### Task details
Go to the line in the entries below that holds "foot --> feet" and repeat exactly from there through the line that holds "裤子 | shorts", inclusive.

### Given entries
----
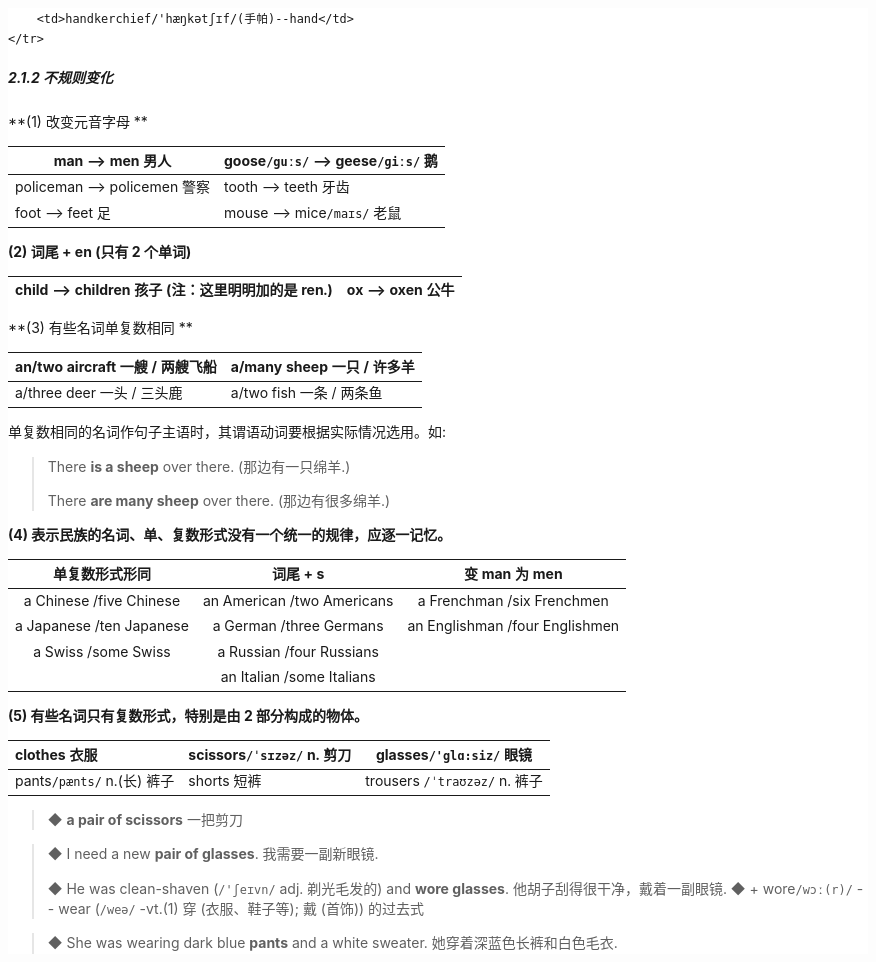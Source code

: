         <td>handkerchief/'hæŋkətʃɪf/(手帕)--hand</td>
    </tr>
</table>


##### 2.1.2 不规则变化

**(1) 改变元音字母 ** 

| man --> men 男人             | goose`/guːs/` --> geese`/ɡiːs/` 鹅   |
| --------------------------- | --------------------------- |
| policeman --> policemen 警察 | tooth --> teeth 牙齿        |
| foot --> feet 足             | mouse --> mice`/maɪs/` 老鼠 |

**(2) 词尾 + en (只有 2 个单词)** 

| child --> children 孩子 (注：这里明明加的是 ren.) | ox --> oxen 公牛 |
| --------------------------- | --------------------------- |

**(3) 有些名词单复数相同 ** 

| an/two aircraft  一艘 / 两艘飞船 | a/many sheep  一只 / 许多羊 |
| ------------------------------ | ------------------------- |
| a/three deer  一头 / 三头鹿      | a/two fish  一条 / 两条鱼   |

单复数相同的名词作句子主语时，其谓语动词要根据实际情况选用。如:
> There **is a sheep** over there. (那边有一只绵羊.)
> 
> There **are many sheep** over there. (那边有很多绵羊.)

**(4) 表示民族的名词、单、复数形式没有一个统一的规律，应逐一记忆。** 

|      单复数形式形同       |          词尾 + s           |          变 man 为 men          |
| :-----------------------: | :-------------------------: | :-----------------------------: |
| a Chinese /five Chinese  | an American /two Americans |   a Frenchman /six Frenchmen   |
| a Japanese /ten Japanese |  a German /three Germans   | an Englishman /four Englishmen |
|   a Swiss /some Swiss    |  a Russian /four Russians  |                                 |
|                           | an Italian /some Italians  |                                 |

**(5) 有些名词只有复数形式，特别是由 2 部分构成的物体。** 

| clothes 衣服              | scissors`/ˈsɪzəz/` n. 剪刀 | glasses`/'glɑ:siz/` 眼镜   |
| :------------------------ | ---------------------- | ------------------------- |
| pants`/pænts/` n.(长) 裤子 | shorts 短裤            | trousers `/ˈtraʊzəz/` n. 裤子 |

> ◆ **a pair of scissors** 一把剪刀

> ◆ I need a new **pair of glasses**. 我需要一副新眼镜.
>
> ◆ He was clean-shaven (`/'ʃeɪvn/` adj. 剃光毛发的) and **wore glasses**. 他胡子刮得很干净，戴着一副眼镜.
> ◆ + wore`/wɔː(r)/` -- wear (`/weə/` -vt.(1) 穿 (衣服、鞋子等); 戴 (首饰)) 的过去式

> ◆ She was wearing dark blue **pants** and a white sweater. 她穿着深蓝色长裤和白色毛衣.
----
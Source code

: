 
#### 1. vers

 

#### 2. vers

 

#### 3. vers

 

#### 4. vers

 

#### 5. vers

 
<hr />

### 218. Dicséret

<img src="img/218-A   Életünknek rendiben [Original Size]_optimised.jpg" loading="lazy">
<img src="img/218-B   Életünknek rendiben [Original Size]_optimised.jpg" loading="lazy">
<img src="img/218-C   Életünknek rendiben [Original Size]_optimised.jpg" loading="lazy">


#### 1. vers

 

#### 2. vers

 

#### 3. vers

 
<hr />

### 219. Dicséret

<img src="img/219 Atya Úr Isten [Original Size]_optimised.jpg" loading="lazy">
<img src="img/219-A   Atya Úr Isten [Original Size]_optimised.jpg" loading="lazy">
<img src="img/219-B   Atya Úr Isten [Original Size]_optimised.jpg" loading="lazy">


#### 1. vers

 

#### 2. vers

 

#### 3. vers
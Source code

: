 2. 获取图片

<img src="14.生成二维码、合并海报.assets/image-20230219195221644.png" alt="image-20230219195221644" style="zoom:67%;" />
----
### Task result
| foot --> feet 足             | mouse --> mice`/maɪs/` 老鼠 |

**(2) 词尾 + en (只有 2 个单词)** 

| child --> children 孩子 (注：这里明明加的是 ren.) | ox --> oxen 公牛 |
| --------------------------- | --------------------------- |

**(3) 有些名词单复数相同 ** 

| an/two aircraft  一艘 / 两艘飞船 | a/many sheep  一只 / 许多羊 |
| ------------------------------ | ------------------------- |
| a/three deer  一头 / 三头鹿      | a/two fish  一条 / 两条鱼   |

单复数相同的名词作句子主语时，其谓语动词要根据实际情况选用。如:
> There **is a sheep** over there. (那边有一只绵羊.)
> 
> There **are many sheep** over there. (那边有很多绵羊.)

**(4) 表示民族的名词、单、复数形式没有一个统一的规律，应逐一记忆。** 

|      单复数形式形同       |          词尾 + s           |          变 man 为 men          |
| :-----------------------: | :-------------------------: | :-----------------------------: |
| a Chinese /five Chinese  | an American /two Americans |   a Frenchman /six Frenchmen   |
| a Japanese /ten Japanese |  a German /three Germans   | an Englishman /four Englishmen |
|   a Swiss /some Swiss    |  a Russian /four Russians  |                                 |
|                           | an Italian /some Italians  |                                 |

**(5) 有些名词只有复数形式，特别是由 2 部分构成的物体。** 

| clothes 衣服              | scissors`/ˈsɪzəz/` n. 剪刀 | glasses`/'glɑ:siz/` 眼镜   |
| :------------------------ | ---------------------- | ------------------------- |
| pants`/pænts/` n.(长) 裤子 | shorts 短裤            | trousers `/ˈtraʊzəz/` n. 裤子 |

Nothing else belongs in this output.